++++ GIVEN DATA ++++
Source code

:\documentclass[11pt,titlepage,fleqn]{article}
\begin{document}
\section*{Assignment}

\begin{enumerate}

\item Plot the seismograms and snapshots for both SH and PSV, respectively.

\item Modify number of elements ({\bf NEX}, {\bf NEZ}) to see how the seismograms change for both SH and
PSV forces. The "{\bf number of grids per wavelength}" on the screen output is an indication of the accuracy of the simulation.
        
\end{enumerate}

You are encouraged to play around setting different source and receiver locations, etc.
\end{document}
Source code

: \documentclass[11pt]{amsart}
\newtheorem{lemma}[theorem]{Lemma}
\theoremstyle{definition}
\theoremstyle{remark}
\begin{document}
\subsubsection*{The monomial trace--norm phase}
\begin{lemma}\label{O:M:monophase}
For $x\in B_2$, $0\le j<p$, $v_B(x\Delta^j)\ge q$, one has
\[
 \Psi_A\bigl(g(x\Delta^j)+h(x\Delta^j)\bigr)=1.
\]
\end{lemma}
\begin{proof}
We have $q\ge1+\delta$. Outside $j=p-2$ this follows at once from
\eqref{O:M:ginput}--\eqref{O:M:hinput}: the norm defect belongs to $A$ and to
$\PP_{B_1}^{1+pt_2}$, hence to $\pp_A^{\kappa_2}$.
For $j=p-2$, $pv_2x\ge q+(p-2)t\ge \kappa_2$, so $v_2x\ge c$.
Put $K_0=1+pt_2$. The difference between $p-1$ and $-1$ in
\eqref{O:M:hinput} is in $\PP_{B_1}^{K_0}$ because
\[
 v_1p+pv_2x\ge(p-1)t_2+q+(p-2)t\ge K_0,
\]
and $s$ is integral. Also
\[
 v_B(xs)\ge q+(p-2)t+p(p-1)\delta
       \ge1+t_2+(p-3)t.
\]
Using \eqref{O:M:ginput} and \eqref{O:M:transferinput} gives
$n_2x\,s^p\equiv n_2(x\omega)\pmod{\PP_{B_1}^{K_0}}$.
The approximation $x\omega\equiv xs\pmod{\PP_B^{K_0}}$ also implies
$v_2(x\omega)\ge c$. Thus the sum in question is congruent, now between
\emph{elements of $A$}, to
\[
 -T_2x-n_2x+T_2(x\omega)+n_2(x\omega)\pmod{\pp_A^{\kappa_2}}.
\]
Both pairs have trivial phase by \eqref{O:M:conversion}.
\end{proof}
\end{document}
++++
◆ YOUR TASK ◆
Look through the data above for the word "theoremstyle". Report each line where it occurs.

◆ COMPLETED EXERCISE ◆
\theoremstyle{definition}
\theoremstyle{remark}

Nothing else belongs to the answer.